Dr. Hannah Roberts · April 25, 2024 ·

How To: Have Better Boundaries with Your Smartphone

“Almost everything will work again if you

unplug it for a few minutes,

including you.”

~Anne Lamott

by Gavin Hannegan, Cal Poly, San Luis Obispo undergraduate intern, supervised by Dr. Hannah Roberts

Every Sunday morning, my iPhone sends me a notification reviewing my average screen time for the week (for some reason, I always get the message at exactly 9:13am). Some weeks I feel proud of the number. A lower screen time usually means that I had a productive week and that most of the time spent on my phone was used for school- or work-related reasons. Other weeks I’m not as proud. A decision to take a quick TikTok break may have turned into an hour-long escape from my responsibilities. Weeks like that make me feel guilty, that I should have never opened those apps to begin with. But phones aren’t necessarily a “bad thing.” The key factor is how you use your phone. 

I’m not going to tell you to throw your phone in the garbage can.
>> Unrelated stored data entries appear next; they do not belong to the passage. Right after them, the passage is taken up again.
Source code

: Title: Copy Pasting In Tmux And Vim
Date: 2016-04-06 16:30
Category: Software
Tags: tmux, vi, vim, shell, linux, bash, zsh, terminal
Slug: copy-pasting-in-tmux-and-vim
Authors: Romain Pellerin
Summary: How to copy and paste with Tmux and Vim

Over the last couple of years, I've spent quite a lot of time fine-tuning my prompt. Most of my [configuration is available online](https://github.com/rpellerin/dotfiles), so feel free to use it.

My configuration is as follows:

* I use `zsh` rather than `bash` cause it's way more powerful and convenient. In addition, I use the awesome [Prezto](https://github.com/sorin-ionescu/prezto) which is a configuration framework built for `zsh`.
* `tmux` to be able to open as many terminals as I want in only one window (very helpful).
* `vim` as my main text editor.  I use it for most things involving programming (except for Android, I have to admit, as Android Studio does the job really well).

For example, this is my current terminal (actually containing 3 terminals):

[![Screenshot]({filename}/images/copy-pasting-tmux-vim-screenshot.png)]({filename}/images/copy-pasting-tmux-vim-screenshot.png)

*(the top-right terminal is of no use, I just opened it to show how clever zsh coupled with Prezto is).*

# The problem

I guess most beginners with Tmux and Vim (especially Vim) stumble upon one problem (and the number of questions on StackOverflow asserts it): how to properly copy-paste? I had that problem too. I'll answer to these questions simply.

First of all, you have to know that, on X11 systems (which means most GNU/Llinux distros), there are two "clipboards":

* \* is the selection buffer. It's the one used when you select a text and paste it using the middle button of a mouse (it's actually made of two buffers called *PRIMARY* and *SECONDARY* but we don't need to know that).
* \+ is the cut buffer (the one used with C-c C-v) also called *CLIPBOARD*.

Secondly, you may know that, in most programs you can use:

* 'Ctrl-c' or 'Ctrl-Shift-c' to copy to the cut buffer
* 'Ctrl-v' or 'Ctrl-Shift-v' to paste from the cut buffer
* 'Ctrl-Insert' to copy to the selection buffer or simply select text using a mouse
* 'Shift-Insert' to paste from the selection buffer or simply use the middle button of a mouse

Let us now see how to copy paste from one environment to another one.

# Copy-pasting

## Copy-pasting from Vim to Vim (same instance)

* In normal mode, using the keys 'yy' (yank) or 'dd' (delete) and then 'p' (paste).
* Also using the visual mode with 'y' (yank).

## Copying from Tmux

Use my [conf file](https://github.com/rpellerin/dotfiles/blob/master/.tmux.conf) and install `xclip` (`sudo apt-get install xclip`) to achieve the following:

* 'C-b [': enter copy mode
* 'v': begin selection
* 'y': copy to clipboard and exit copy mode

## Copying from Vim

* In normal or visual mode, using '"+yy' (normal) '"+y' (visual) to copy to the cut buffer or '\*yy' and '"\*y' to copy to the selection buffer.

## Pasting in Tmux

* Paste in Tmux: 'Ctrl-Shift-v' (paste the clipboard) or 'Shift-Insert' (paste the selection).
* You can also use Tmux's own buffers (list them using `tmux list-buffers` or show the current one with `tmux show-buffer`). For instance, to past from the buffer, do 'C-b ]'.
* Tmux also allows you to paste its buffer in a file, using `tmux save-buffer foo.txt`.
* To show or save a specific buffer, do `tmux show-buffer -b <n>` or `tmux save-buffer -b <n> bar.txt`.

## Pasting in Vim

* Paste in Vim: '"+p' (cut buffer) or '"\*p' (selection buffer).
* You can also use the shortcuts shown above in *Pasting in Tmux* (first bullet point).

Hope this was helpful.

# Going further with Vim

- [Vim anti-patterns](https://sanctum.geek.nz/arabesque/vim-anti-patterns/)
Not only is it unrealistic to quit your phone usage cold turkey, but it’s also one of the hardest ways to practice self-control related to screen-time (Brevers & Turel, 2019). Smartphones have become an essential component of modern life. They are an efficient way to communicate with friends, family, and even our employers. For college students who are away from home, smartphones may be one of the only ways we are able to check in with our loved ones. The convenience of apps like GPS, calendars, and mobile delivery services are incredibly valuable for the working individual. You may even be reading this blog post on a mobile device. But there are evidence-based ways to enjoy our phones in moderation, to mitigate the health risks that increase the more time we spend scrolling. It can be hard to say “no” to your phone, so here are some recommendations for creating a more healthy relationship with your cellular device.

Set Screen Time Goals

Be specific and realistic with how much time you want to spend on your phone. Account for what you typically do with your phone on a given day. Consider your current average screen time as a baseline. Based on a sample of college students, your daily screen time should be no more than 5 hours. From 5 hours onward, each successive hour spent on phone usage will increase the risk of depressive symptoms by 20% (Rosenthal et al., 2021). If your daily screen time tends to be more than 5 hours, take a look in your phone’s settings to see a breakdown of how frequently you use each app. This will help you identify some of the “problem areas” and will allow your goals to be more concrete. On Apple devices, you can click Settings > Screen Time > App Limits to determine how much time your phone will allow you to spend on a particular set of apps.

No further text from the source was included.